YORUM YAPMAYI UNUTMAYIN LÜTFEN!
Keyifli okumalar...
***
Giray banyodan çıktıktan sonra üzerine yalnızca şortunu geçirip odadan çıktı. Bir çay içse hiç fena olmazdı. Zaten uyuyamayacağını biliyordu. En azından çay içip günün yorgunluğundan ve stresinden kurtulmak istiyordu. Mutfağa girdiğinde tezgahın üzerindeki su ısıtıcısının içine su doldurdu ve tezgahın biraz ilerisindeki buz dolabını açıp bir süre dolabın içini seyretti, şuan canı bir şeyler yemek istiyordu fakat ne olduğunu bilmediği için yalnızca dolabın içindeki yiyecekleri seyretmekle kalıyordu.
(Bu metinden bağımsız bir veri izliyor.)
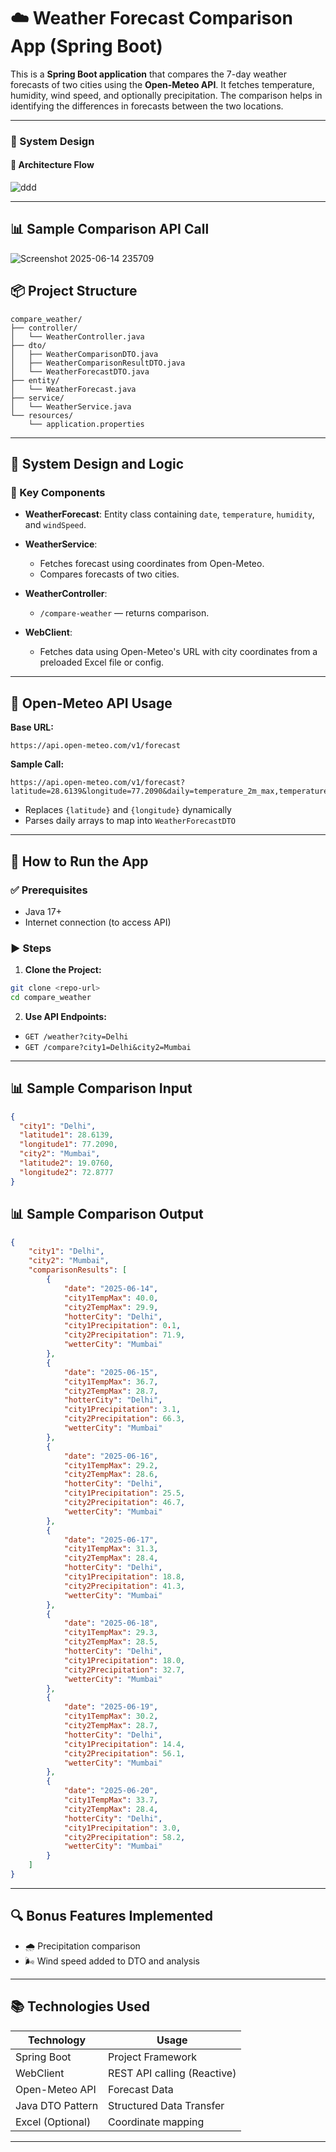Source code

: # ☁️ Weather Forecast Comparison App (Spring Boot)

This is a **Spring Boot application** that compares the 7-day weather forecasts of two cities using the **Open-Meteo API**. It fetches temperature, humidity, wind speed, and optionally precipitation. The comparison helps in identifying the differences in forecasts between the two locations.

---
### 🧠 System Design
#### 🔹 Architecture Flow

![ddd](https://github.com/user-attachments/assets/fc7b804d-afc5-4006-9bce-8f61f093e23a)

---

## 📊 Sample Comparison API Call

![Screenshot 2025-06-14 235709](https://github.com/user-attachments/assets/f0cf6a20-f2ed-489a-8e7b-23f69da903f9)


## 📦 Project Structure

```
compare_weather/
├── controller/
│   └── WeatherController.java
├── dto/
│   ├── WeatherComparisonDTO.java
│   ├── WeatherComparisonResultDTO.java
│   └── WeatherForecastDTO.java
├── entity/
│   └── WeatherForecast.java
├── service/
│   └── WeatherService.java
└── resources/
    └── application.properties
```

---

## 🧠 System Design and Logic

### 📌 Key Components

* **WeatherForecast**: Entity class containing `date`, `temperature`, `humidity`, and `windSpeed`.
* **WeatherService**:

  * Fetches forecast using coordinates from Open-Meteo.
  * Compares forecasts of two cities.
* **WeatherController**:

  * `/compare-weather` — returns comparison.
    
* **WebClient**:

  * Fetches data using Open-Meteo's URL with city coordinates from a preloaded Excel file or config.

---

## 🔗 Open-Meteo API Usage

**Base URL:**

```
https://api.open-meteo.com/v1/forecast
```

**Sample Call:**

```
https://api.open-meteo.com/v1/forecast?latitude=28.6139&longitude=77.2090&daily=temperature_2m_max,temperature_2m_min,precipitation_sum,wind_speed_10m_max&timezone=auto
```

* Replaces `{latitude}` and `{longitude}` dynamically
* Parses daily arrays to map into `WeatherForecastDTO`

---

## 🚀 How to Run the App

### ✅ Prerequisites

* Java 17+
* Internet connection (to access API)

### ▶️ Steps

1. **Clone the Project:**

```bash
git clone <repo-url>
cd compare_weather
```

2. **Use API Endpoints:**

* `GET /weather?city=Delhi`
* `GET /compare?city1=Delhi&city2=Mumbai`

---

## 📊 Sample Comparison Input

```json
{
  "city1": "Delhi",
  "latitude1": 28.6139,
  "longitude1": 77.2090,
  "city2": "Mumbai",
  "latitude2": 19.0760,
  "longitude2": 72.8777
}

```

## 📊 Sample Comparison Output

```json
{
    "city1": "Delhi",
    "city2": "Mumbai",
    "comparisonResults": [
        {
            "date": "2025-06-14",
            "city1TempMax": 40.0,
            "city2TempMax": 29.9,
            "hotterCity": "Delhi",
            "city1Precipitation": 0.1,
            "city2Precipitation": 71.9,
            "wetterCity": "Mumbai"
        },
        {
            "date": "2025-06-15",
            "city1TempMax": 36.7,
            "city2TempMax": 28.7,
            "hotterCity": "Delhi",
            "city1Precipitation": 3.1,
            "city2Precipitation": 66.3,
            "wetterCity": "Mumbai"
        },
        {
            "date": "2025-06-16",
            "city1TempMax": 29.2,
            "city2TempMax": 28.6,
            "hotterCity": "Delhi",
            "city1Precipitation": 25.5,
            "city2Precipitation": 46.7,
            "wetterCity": "Mumbai"
        },
        {
            "date": "2025-06-17",
            "city1TempMax": 31.3,
            "city2TempMax": 28.4,
            "hotterCity": "Delhi",
            "city1Precipitation": 18.8,
            "city2Precipitation": 41.3,
            "wetterCity": "Mumbai"
        },
        {
            "date": "2025-06-18",
            "city1TempMax": 29.3,
            "city2TempMax": 28.5,
            "hotterCity": "Delhi",
            "city1Precipitation": 18.0,
            "city2Precipitation": 32.7,
            "wetterCity": "Mumbai"
        },
        {
            "date": "2025-06-19",
            "city1TempMax": 30.2,
            "city2TempMax": 28.7,
            "hotterCity": "Delhi",
            "city1Precipitation": 14.4,
            "city2Precipitation": 56.1,
            "wetterCity": "Mumbai"
        },
        {
            "date": "2025-06-20",
            "city1TempMax": 33.7,
            "city2TempMax": 28.4,
            "hotterCity": "Delhi",
            "city1Precipitation": 3.0,
            "city2Precipitation": 58.2,
            "wetterCity": "Mumbai"
        }
    ]
}

```

---

## 🔍 Bonus Features Implemented

* 🌧️ Precipitation comparison
* 🌬️ Wind speed added to DTO and analysis

---

## 📚 Technologies Used

| Technology       | Usage                       |
| ---------------- | --------------------------- |
| Spring Boot      | Project Framework           |
| WebClient        | REST API calling (Reactive) |
| Open-Meteo API   | Forecast Data               |
| Java DTO Pattern | Structured Data Transfer    |
| Excel (Optional) | Coordinate mapping          |


---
Oflayarak dolabın kapağını kapattı ve mutfaktaki masanın sandalyesine oturdu. Çay sigarasız olmazdı ama sigarası yukarıda kalmıştı. Suyun kaynadığını belirten 'tık' sesiyle ayağa kalkıp çayı demledi ve yukarı odasına çıktı. Sigarasını alıp tekrar mutfağa gideceği sırada gözü kızın kaldığı odanın kapısına takılmıştı. Acaba kendine gelmiş miydi? Halbuki şimdiye kadar çoktan uyanması gerekiyordu. Yoksa ölmüş müydü? Birde ölülerle uğraşamazdı, gidip bakması gerekiyordu. Adımlarını odanın kapısına yöneltti ve eli kapının kolundayken bir süre bekledi. Allah aşkına neden tereddüt ediyordu şimdi? Ev onun eviydi, istediği dibi hareket eder, istediği odaya girerdi ve bunlar için hiç kimseye hesap vermesine gerek yoktu. Hele Çağrının kardeşi olacak bu kıza hiç gerek yoktu. Gerçi içeri girdiğinde kızın ' neden bu odaya girdin?' demesini beklemiyordu. Kapıyı yavaşça açıp içeri girdi, kapının yanında duran düğmeye basıp odanın içinin aydınlanmasını sağladı. Gözlerini odanın içinde gezdirdiğinde kızın yatakta olmadığını, hatta odanın içinde olmadığını gördü. Bu görüntüyle birlikte kaşları otomatik olarak çatılmıştı. Odanın içerisine bir adım attığı sırada banyodan gelen öğürme seslerini duydu, bu Girayın kaşlarını iyice Çatmasına neden olmuştu. Sigarayı ve çakmağı cebine koyup hızlı adımlarla odanın içindeki banyoya yöneldi. Kapıyı bir kez tıklatıp kapıyı açtı. Evet, Çağla buradaydı. Klozetin yanına oturmuş derin derin nefesler alıyordu. Ne olmuştu bu kıza? Nefesini sesli bir şekilde dışarı verip "Allah'ım! Uğraştığım şeylere bak!" diye sessizce tısladı. Ve klozetin önüne çökmüş olan kızın başında dikilip "Hamile misin?" dedi sertçe, lanet olası kız yetmiyormuş gibi birde onun velediyle uğraşamazdı. Eğer öyleyse o Çağrı denen piçi hiç düşünmeden öldürüp kızı da geldiği yere gönderirdi.
"Ne?" diye sordu kız. Bu soru onu şaşkına çevirmişti. Giray ayakta, kendisi yere diz çöktüğü için kafasını arkaya atarak Giraya bakıyordu. Suratında dehşete düşmüş gibi bir ifade vardı. Daha önce sevgilisi bile olmamış birisi için fazlasıyla dehşet verici bir soruydu bu.
"Kusuyorsun... Üstelik bayıldın da." dedi adam kaşları çatık bir şekilde. Kız ona garip bir şekilde baktığında kafasını 'ne var' dercesine salladı.
"Her kusan, veya bayılan hamile mi oluyor?" Şaşkınca sormuştu Çağla bunu. Normal şartlarda bu sorular Çağlayı baya bir güldürürdü fakat şuan şartlar hiçte normal değildi. Giray ise bu cevapla daha da sinirlenmişti. Bu kız onunla alay ediyordu resmen.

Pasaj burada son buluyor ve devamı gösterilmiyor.